Politica in pillole

Lo spettro dell'ingerenza cinese

Era dalle proteste sollevate dal ''Movimento degli ombrelli'' del 2014 che non si attestava una partecipazione così accorata di persone che nella giornata di domenica hanno invaso le strade di Hong Kong, animate dallo slogan ''No extradition''. Ma qual è stato il motore di questa protesta?

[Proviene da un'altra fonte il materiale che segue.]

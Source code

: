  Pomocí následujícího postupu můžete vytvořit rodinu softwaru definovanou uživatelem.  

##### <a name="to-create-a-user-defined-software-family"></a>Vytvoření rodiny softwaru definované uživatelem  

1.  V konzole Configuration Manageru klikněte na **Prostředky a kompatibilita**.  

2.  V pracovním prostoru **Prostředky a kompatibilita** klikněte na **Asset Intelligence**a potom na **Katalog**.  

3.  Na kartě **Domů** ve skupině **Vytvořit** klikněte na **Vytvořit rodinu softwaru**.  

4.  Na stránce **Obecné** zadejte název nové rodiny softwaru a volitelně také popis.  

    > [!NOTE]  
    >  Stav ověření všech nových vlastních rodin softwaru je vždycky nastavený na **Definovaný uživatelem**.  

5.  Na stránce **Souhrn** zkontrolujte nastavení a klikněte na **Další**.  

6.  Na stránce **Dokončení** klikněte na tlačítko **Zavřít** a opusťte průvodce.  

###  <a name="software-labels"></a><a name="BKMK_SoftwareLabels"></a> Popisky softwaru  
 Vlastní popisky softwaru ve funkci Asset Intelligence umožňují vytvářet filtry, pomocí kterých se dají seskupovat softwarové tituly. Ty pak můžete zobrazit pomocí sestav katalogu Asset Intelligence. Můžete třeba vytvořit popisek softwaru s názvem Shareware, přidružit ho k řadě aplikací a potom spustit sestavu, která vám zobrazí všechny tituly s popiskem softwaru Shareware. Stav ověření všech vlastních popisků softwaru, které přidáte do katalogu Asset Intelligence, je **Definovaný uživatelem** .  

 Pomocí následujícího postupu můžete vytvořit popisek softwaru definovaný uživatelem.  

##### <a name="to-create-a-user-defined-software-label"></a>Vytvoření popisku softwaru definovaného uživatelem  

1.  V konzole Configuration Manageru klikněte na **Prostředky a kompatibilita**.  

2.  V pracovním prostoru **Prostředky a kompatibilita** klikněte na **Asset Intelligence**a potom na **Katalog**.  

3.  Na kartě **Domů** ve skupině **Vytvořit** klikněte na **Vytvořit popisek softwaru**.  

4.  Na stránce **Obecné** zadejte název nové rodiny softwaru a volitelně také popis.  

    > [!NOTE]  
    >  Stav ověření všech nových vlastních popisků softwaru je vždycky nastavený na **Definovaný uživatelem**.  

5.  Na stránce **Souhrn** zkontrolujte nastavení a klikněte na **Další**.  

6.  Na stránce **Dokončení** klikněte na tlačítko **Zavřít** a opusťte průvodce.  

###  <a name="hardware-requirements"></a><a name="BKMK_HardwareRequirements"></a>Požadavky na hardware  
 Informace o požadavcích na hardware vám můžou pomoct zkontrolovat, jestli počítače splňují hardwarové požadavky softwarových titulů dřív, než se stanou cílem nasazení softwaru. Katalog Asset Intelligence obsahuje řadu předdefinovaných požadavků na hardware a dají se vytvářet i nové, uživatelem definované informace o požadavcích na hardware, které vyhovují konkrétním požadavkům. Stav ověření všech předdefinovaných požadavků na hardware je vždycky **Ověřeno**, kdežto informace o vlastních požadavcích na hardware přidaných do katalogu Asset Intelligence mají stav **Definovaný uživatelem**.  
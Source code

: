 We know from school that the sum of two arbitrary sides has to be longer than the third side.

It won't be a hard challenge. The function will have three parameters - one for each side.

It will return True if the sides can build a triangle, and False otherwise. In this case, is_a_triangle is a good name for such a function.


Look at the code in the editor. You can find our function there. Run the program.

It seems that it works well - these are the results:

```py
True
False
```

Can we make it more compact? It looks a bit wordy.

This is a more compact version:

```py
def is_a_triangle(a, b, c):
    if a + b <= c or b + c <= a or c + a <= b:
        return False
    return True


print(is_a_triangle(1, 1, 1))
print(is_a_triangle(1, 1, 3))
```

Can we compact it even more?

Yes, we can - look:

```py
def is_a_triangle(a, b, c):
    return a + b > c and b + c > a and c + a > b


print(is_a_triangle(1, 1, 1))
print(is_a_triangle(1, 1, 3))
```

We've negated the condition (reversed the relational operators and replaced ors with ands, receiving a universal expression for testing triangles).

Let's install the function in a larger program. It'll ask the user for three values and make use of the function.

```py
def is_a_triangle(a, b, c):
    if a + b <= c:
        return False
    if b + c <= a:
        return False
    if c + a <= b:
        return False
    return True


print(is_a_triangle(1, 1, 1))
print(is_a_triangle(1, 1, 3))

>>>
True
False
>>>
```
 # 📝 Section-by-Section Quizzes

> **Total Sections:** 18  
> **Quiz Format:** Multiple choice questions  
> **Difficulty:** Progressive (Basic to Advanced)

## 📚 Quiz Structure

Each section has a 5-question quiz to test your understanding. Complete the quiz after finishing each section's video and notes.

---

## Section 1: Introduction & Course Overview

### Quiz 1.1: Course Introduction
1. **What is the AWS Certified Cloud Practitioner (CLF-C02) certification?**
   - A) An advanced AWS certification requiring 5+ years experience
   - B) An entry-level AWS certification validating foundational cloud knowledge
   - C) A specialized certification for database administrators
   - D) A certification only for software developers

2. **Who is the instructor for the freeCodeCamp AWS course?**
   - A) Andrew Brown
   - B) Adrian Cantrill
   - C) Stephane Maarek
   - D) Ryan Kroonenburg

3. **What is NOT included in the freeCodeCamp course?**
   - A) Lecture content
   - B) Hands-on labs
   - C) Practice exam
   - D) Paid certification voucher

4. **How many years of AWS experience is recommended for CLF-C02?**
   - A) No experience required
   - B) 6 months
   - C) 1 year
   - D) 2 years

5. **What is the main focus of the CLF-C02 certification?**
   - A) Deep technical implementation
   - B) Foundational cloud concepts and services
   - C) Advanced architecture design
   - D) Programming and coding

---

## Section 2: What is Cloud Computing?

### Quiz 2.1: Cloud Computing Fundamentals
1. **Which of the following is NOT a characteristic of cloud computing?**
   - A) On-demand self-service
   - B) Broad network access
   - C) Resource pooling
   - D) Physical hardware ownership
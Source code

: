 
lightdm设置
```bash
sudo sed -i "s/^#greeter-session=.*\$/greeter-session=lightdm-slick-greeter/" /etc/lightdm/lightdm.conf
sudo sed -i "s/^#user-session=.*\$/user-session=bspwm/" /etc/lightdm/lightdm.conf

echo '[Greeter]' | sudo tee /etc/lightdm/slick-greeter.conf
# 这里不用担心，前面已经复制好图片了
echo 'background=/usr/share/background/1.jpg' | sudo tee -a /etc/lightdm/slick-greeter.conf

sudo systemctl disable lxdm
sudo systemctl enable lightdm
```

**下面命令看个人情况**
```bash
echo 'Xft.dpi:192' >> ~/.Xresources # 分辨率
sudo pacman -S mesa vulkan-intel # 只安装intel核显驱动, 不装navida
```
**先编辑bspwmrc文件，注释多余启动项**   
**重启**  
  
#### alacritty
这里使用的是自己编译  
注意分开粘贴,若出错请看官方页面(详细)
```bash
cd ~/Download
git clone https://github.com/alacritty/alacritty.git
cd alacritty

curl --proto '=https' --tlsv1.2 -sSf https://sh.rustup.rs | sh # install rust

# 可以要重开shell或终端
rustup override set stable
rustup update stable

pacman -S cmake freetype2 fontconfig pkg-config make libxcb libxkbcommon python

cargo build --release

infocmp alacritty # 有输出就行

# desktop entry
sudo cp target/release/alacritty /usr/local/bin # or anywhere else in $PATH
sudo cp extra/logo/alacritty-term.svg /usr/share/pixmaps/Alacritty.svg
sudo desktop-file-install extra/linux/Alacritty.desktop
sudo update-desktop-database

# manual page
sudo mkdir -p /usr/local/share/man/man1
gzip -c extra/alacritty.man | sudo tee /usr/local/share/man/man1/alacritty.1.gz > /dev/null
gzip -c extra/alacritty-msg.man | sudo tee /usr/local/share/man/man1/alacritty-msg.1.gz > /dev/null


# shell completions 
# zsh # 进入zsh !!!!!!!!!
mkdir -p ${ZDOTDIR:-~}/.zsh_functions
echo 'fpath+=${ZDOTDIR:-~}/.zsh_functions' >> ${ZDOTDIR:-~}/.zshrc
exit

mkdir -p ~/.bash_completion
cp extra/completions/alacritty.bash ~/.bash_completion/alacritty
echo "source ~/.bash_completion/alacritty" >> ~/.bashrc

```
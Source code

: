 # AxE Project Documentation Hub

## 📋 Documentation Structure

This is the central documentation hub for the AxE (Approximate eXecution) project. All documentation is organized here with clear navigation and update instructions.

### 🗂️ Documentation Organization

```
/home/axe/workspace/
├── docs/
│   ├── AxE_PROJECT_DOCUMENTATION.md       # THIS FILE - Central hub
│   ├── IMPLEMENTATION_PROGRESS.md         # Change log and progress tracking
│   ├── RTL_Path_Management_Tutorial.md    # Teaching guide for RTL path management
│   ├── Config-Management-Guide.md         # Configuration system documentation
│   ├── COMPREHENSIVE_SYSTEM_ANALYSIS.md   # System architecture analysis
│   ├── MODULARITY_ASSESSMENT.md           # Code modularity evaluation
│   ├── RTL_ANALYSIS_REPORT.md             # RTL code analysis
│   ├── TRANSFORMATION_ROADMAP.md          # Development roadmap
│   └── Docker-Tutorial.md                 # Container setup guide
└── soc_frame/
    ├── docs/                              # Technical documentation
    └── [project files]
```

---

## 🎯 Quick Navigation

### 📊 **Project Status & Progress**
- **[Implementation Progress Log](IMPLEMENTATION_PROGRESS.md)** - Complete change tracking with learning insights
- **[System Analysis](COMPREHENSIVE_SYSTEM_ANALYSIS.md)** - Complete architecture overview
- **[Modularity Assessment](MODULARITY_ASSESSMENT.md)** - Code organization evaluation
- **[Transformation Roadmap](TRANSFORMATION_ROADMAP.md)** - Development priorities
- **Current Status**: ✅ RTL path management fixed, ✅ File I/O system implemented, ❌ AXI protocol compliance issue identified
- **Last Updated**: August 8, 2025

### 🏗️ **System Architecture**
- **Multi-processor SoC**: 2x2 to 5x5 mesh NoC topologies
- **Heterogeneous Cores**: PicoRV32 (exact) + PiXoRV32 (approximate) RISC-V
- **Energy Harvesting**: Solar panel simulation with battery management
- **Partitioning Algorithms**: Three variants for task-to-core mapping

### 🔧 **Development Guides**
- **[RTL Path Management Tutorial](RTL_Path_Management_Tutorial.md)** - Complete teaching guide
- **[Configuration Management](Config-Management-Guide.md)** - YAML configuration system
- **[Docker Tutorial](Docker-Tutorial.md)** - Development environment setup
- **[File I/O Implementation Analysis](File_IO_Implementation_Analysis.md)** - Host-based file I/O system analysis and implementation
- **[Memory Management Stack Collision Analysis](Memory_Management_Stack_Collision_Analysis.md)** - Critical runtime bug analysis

Dal mese di aprile è in discussione un progetto di legge mirato ad allargare l'estradizione a tutte le nazioni con le quali Hong Kong non abbia ancora stipulato un accordo che consenta alla città in questione di consegnare un individuo, che si sia rifugiato nel suo territorio, a un altro Stato, affinché venga sottoposto al giudizio penale.
Tale proposta di legge è stata avanzata dal governo attuale con il pretesto di rimpatriare a Taiwan un giovane 19enne che, nel 2018, nonostante si fosse macchiato del crimine di omicidio, era sfuggito al processo stabilendosi ad Hong Kong.
Sebbene il capo dell'esecutivo Carrie Lam, invochi la necessità di colmare un vuoto giuridico, i cittadini temono che la volontà di emanare la legge sull'estradizione nasconda in realtà un tentativo da parte del governo comunista cinese di esercitare un controllo su organi di giustizia che vantano una reale indipendenza dal 1997.
La legilsazione, infatti, consentirebbe ai funzionari giuridici di decidere, caso per caso, se sottoporre i sospetti criminali ricercati ad un processo nella stessa Cina.
Per tale ragione, il grido di allarme levatosi dalla folla di protestanti fa eco al timore di lasciare in balia della giurisdizione opaca e politicizzata individui che manifestino apertamente la loro opposizione al governo comunista di Xi Jiping.

A pochi giorni dall'approvazione della legge, sembra che questa volta non basteranno dei pittoreschi ombrelli gialli a porsi al riparo da ciò che potrebbe configurarsi come l'inizio della fine della filosofia politica ''Uno stato, due sistemi''.